Problem: We can't currently track how long it takes for a new donation to fully move through the payments system, and so we don't have a very good handle on how long banner testers have to wait for their numbers to show up, how long a donor is going to have to wait for their Thank You email, how either of these things changes over time, or what kinds of lag to expect when we start seeing high load. We can currently measure how long it takes messages to land in the db by comparing the latest recorded donation's timestamp to the actual time, but that only works during high load and isn't recorded anywhere real. I'd prefer to come up with something that will work equally well under high load as it does when the system is deeply bored.
Possibility: Establish a system by which we float special messages down the donations queue and through the system. Float a single message at regular intervals, and start that message out with the timestamp at which it was generated. At the queue consumer, record the time the message gets picked up, and the time difference. Maybe poke that time difference into prometheus.

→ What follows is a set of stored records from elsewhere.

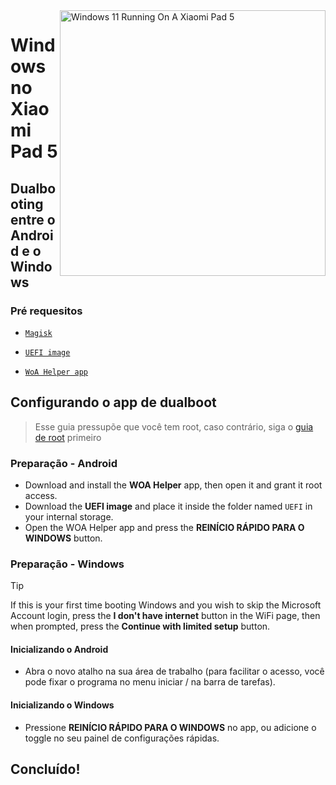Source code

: <img align="right" src="https://raw.githubusercontent.com/erdilS/Port-Windows-11-Xiaomi-Pad-5/main/nabu.png" width="425" alt="Windows 11 Running On A Xiaomi Pad 5">

# Windows no Xiaomi Pad 5

## Dualbooting entre o Android e o Windows

### Pré requesitos
- [```Magisk```](https://github.com/topjohnwu/Magisk/releases/latest)

- [```UEFI image```](https://github.com/erdilS/Port-Windows-11-Xiaomi-Pad-5/releases/tag/UEFI)

- [```WoA Helper app```](https://github.com/n00b69/woa-helper/releases/tag/APK)

## Configurando o app de dualboot
> Esse guia pressupõe que você tem root, caso contrário, siga o [guia de root](2-rootguide-pt.md) primeiro

### Preparação - Android
- Download and install the **WOA Helper** app, then open it and grant it root access.
- Download the **UEFI image** and place it inside the folder named `UEFI` in your internal storage.
- Open the WOA Helper app and press the **REINÍCIO RÁPIDO PARA O WINDOWS** button.

### Preparação - Windows
> [!Tip]
> If this is your first time booting Windows and you wish to skip the Microsoft Account login, press the **I don't have internet** button in the WiFi page, then when prompted, press the **Continue with limited setup** button.

#### Inicializando o Android
- Abra o novo atalho na sua área de trabalho (para facilitar o acesso, você pode fixar o programa no menu iniciar / na barra de tarefas).

#### Inicializando o Windows
- Pressione **REINÍCIO RÁPIDO PARA O WINDOWS** no app, ou adicione o toggle no seu painel de configurações rápidas.
  
## Concluído!

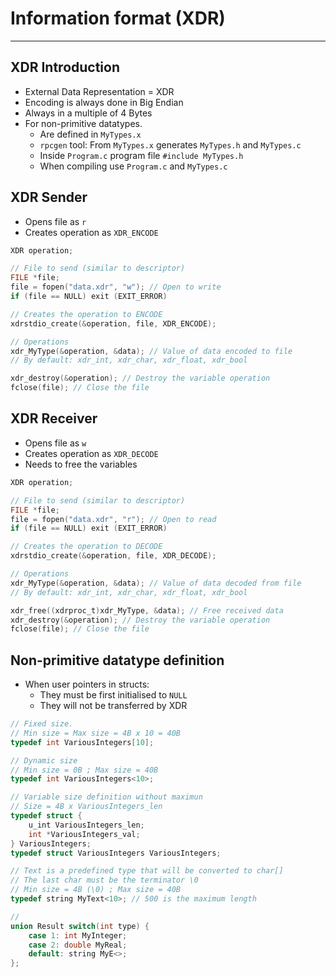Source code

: # Information format (XDR)
---
## XDR Introduction
- External Data Representation = XDR
- Encoding is always done in Big Endian
- Always in a multiple of 4 Bytes
- For non-primitive datatypes.
	- Are defined in `MyTypes.x`
	- `rpcgen` tool:  From `MyTypes.x` generates `MyTypes.h`  and `MyTypes.c`
	- Inside `Program.c` program file `#include MyTypes.h`
	- When compiling use `Program.c` and `MyTypes.c`
## XDR Sender
- Opens file as `r`
- Creates operation as `XDR_ENCODE`
```C
XDR operation;

// File to send (similar to descriptor)
FILE *file;
file = fopen("data.xdr", "w"); // Open to write
if (file == NULL) exit (EXIT_ERROR)

// Creates the operation to ENCODE
xdrstdio_create(&operation, file, XDR_ENCODE);

// Operations
xdr_MyType(&operation, &data); // Value of data encoded to file
// By default: xdr_int, xdr_char, xdr_float, xdr_bool

xdr_destroy(&operation); // Destroy the variable operation
fclose(file); // Close the file
```
## XDR Receiver
- Opens file as `w`
- Creates operation as `XDR_DECODE`
- Needs to free the variables
```C
XDR operation;

// File to send (similar to descriptor)
FILE *file;
file = fopen("data.xdr", "r"); // Open to read
if (file == NULL) exit (EXIT_ERROR)

// Creates the operation to DECODE
xdrstdio_create(&operation, file, XDR_DECODE);

// Operations
xdr_MyType(&operation, &data); // Value of data decoded from file
// By default: xdr_int, xdr_char, xdr_float, xdr_bool

xdr_free((xdrproc_t)xdr_MyType, &data); // Free received data
xdr_destroy(&operation); // Destroy the variable operation
fclose(file); // Close the file
```
## Non-primitive datatype definition
- When user pointers in structs:
	- They must be first initialised to `NULL`
	- They will not be transferred by XDR
```C
// Fixed size.
// Min size = Max size = 4B x 10 = 40B
typedef int VariousIntegers[10];

// Dynamic size
// Min size = 0B ; Max size = 40B
typedef int VariousIntegers<10>;

// Variable size definition without maximun
// Size = 4B x VariousIntegers_len
typedef struct {
	u_int VariousIntegers_len;
	int *VariousIntegers_val;
} VariousIntegers;
typedef struct VariousIntegers VariousIntegers;

// Text is a predefined type that will be converted to char[]
// The last char must be the terminator \0
// Min size = 4B (\0) ; Max size = 40B
typedef string MyText<10>; // 500 is the maximum length

//
union Result switch(int type) {
	case 1: int MyInteger;
	case 2: double MyReal;
	default: string MyE<>;
};
```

I'd really like for that timing message to also be recorded in civi (temporarily!) such that it won't mess up the reporting, but the Thank You emailer job can try to process it as an unthanked donation, and report how long the wait is all the way down the chain.
Would have to write the thing to add messages at intervals, alter both the donations queue consumer and the Thank You mailer to treat these as test points instead of real donations, and all the prometheus/grafana stuff for actually getting the picture.
(Team note: This is the thing I have doggedly been referring to as "Duck floating". Forgive me.)